#### TASK INSTRUCTIONS:
After finding the line with "obtener más información." in the data below, set down exactly each line through the one with "En esta etapa, puede", inclusive, and stop there.

━━ MATERIAL PROVIDED ━━

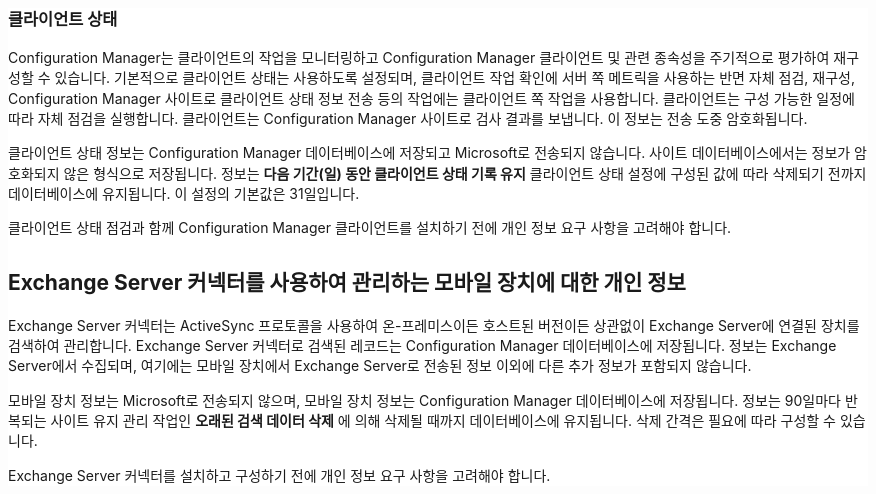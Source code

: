 ### <a name="client-status"></a>클라이언트 상태  
 Configuration Manager는 클라이언트의 작업을 모니터링하고 Configuration Manager 클라이언트 및 관련 종속성을 주기적으로 평가하여 재구성할 수 있습니다. 기본적으로 클라이언트 상태는 사용하도록 설정되며, 클라이언트 작업 확인에 서버 쪽 메트릭을 사용하는 반면 자체 점검, 재구성, Configuration Manager 사이트로 클라이언트 상태 정보 전송 등의 작업에는 클라이언트 쪽 작업을 사용합니다. 클라이언트는 구성 가능한 일정에 따라 자체 점검을 실행합니다. 클라이언트는 Configuration Manager 사이트로 검사 결과를 보냅니다. 이 정보는 전송 도중 암호화됩니다.  

 클라이언트 상태 정보는 Configuration Manager 데이터베이스에 저장되고 Microsoft로 전송되지 않습니다. 사이트 데이터베이스에서는 정보가 암호화되지 않은 형식으로 저장됩니다. 정보는 **다음 기간(일) 동안 클라이언트 상태 기록 유지** 클라이언트 상태 설정에 구성된 값에 따라 삭제되기 전까지 데이터베이스에 유지됩니다. 이 설정의 기본값은 31일입니다.  

 클라이언트 상태 점검과 함께 Configuration Manager 클라이언트를 설치하기 전에 개인 정보 요구 사항을 고려해야 합니다.  

##  <a name="a-namebkmkprivacyexchangeconnectora-privacy-information-for-mobile-devices-that-are-managed-with-the-exchange-server-connector"></a><a name="BKMK_Privacy_ExchangeConnector"></a> Exchange Server 커넥터를 사용하여 관리하는 모바일 장치에 대한 개인 정보  
 Exchange Server 커넥터는 ActiveSync 프로토콜을 사용하여 온-프레미스이든 호스트된 버전이든 상관없이 Exchange Server에 연결된 장치를 검색하여 관리합니다. Exchange Server 커넥터로 검색된 레코드는 Configuration Manager 데이터베이스에 저장됩니다. 정보는 Exchange Server에서 수집되며, 여기에는 모바일 장치에서 Exchange Server로 전송된 정보 이외에 다른 추가 정보가 포함되지 않습니다.  

 모바일 장치 정보는 Microsoft로 전송되지 않으며, 모바일 장치 정보는 Configuration Manager 데이터베이스에 저장됩니다. 정보는 90일마다 반복되는 사이트 유지 관리 작업인 **오래된 검색 데이터 삭제** 에 의해 삭제될 때까지 데이터베이스에 유지됩니다. 삭제 간격은 필요에 따라 구성할 수 있습니다.  

 Exchange Server 커넥터를 설치하고 구성하기 전에 개인 정보 요구 사항을 고려해야 합니다.  






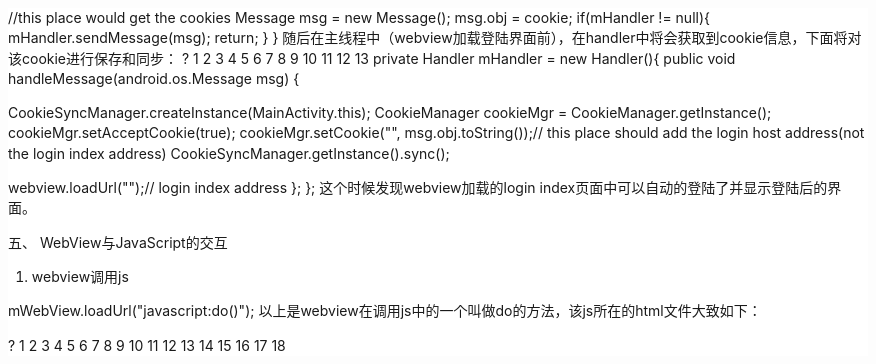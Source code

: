  //this place would get the cookies
 Message msg = new Message();
 msg.obj = cookie;
 if(mHandler != null){
 mHandler.sendMessage(msg);
 return;
 }
}
随后在主线程中（webview加载登陆界面前），在handler中将会获取到cookie信息，下面将对该cookie进行保存和同步：
?
1
2
3
4
5
6
7
8
9
10
11
12
13
private Handler mHandler = new Handler(){
public void handleMessage(android.os.Message msg) 
{
 
CookieSyncManager.createInstance(MainActivity.this);
CookieManager cookieMgr = CookieManager.getInstance();
cookieMgr.setAcceptCookie(true);
cookieMgr.setCookie("", msg.obj.toString());// this place should add the login host address(not the login index address)
CookieSyncManager.getInstance().sync();
 
webview.loadUrl("");// login index address
};
};
这个时候发现webview加载的login index页面中可以自动的登陆了并显示登陆后的界面。 

五、 WebView与JavaScript的交互

1. webview调用js

mWebView.loadUrl("javascript:do()");
以上是webview在调用js中的一个叫做do的方法，该js所在的html文件大致如下：

?
1
2
3
4
5
6
7
8
9
10
11
12
13
14
15
16
17
18
<html>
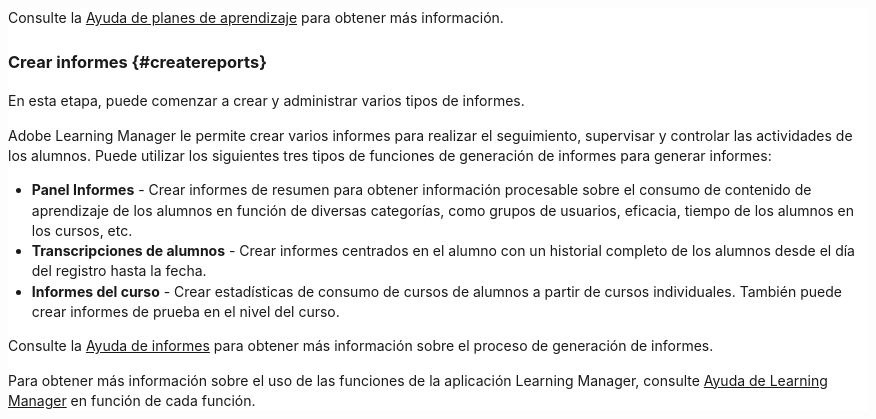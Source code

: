 Consulte la [Ayuda de planes de aprendizaje](feature-summary/learning-plans.md)  para obtener más información.

### Crear informes {#createreports}

En esta etapa, puede comenzar a crear y administrar varios tipos de informes.

Adobe Learning Manager le permite crear varios informes para realizar el seguimiento, supervisar y controlar las actividades de los alumnos. Puede utilizar los siguientes tres tipos de funciones de generación de informes para generar informes:

* **Panel Informes** - Crear informes de resumen para obtener información procesable sobre el consumo de contenido de aprendizaje de los alumnos en función de diversas categorías, como grupos de usuarios, eficacia, tiempo de los alumnos en los cursos, etc.
* **Transcripciones de alumnos** - Crear informes centrados en el alumno con un historial completo de los alumnos desde el día del registro hasta la fecha.
* **Informes del curso** - Crear estadísticas de consumo de cursos de alumnos a partir de cursos individuales. También puede crear informes de prueba en el nivel del curso.

Consulte la  [Ayuda de informes](feature-summary/reports.md) para obtener más información sobre el proceso de generación de informes.

Para obtener más información sobre el uso de las funciones de la aplicación Learning Manager, consulte [Ayuda de Learning Manager](../topics.md) en función de cada función.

━━━

#### ANSWER FOR THE TASK:
: Consulte la [Ayuda de planes de aprendizaje](feature-summary/learning-plans.md)  para obtener más información.

### Crear informes {#createreports}

En esta etapa, puede comenzar a crear y administrar varios tipos de informes.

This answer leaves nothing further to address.